A dual-branch hybrid network with bilateral-difference awareness for collateral scoring on CT angiography of acute ischemic stroke patients.
Journal:
Physics in medicine and biology
PMID:
40179945
Abstract
Acute ischemic stroke (AIS) patients with good collaterals tend to have better outcomes after endovascular therapy. Existing collateral scoring methods rely mainly on vessel segmentation and convolutional neural networks (CNNs), often ignoring bilateral brain differences. This study aims to develop an automated collateral scoring model incorporating bilateral-difference awareness to improve prediction accuracy.In this paper, we propose a new dual-branch hybrid network to achieve vessel-segmentation-free collateral scoring on the CT Angiography (CTA) of 255 AIS patients. Specifically, we first adopt a data preprocessing method based on maximum intensity projection. To capture the differences between the left and right sides of the brain, we propose a novel bilateral-difference awareness module (BDAM). Then we design a hybrid network that consists of a multi-scale module, a CNN branch, a transformer branch and a feature interaction enhancement module in each stage. In addition, to learn more effective features, we propose a novel local enhancement module and a novel global enhancement module (GEM) to strengthen the local features captured by the CNN branch and the global features of the transformer branch, respectively.Experiments on a private clinical dataset with CTA images of 255 AIS patients show that our proposed method achieves an accuracy of 85.49% and an intraclass correlation coefficient of 0.9284 for 3-point collateral scoring, outperforming 13 state-of-the-art methods.

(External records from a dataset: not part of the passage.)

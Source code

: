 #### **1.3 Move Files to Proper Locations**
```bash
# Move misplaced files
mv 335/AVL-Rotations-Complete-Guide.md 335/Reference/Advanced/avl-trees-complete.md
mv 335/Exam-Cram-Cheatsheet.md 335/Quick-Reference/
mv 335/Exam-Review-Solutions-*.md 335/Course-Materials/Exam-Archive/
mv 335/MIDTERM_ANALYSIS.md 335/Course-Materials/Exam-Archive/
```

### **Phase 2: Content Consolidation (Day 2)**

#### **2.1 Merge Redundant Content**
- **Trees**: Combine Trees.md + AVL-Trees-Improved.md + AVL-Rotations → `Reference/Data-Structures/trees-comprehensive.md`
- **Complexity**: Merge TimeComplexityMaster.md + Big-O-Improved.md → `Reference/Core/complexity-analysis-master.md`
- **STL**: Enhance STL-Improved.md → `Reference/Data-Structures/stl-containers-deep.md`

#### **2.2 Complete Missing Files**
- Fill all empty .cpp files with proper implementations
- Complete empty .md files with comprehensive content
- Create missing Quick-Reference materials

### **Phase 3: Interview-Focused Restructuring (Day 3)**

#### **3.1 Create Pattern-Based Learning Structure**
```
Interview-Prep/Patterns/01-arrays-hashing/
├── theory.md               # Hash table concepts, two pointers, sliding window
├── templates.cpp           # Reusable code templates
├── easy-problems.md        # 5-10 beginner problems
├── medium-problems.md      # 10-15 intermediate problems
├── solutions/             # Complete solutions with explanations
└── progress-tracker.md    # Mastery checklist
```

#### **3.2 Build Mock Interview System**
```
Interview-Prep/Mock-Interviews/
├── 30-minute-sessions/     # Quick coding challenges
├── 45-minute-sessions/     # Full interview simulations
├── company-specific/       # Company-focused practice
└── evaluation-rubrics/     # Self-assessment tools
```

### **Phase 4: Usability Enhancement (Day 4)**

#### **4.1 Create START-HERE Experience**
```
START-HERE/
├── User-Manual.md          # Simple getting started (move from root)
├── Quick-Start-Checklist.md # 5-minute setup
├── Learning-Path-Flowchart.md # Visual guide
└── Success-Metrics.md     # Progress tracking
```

Besides, for the binary classification tasks (good vs. non-good collateral scoring, poor vs. non-poor collateral scoring), our proposed method also achieves the best accuracies (89.02% and 92.94%).In this paper, we propose a novel dual-branch hybrid network that incorporates distinct local and GEMs, along with a BDAM, to achieve collateral scoring without the need for vessel segmentation. Our experimental evaluation shows that our model achieves state-of-the-art performance, providing valuable support for improving the efficiency of stroke treatment.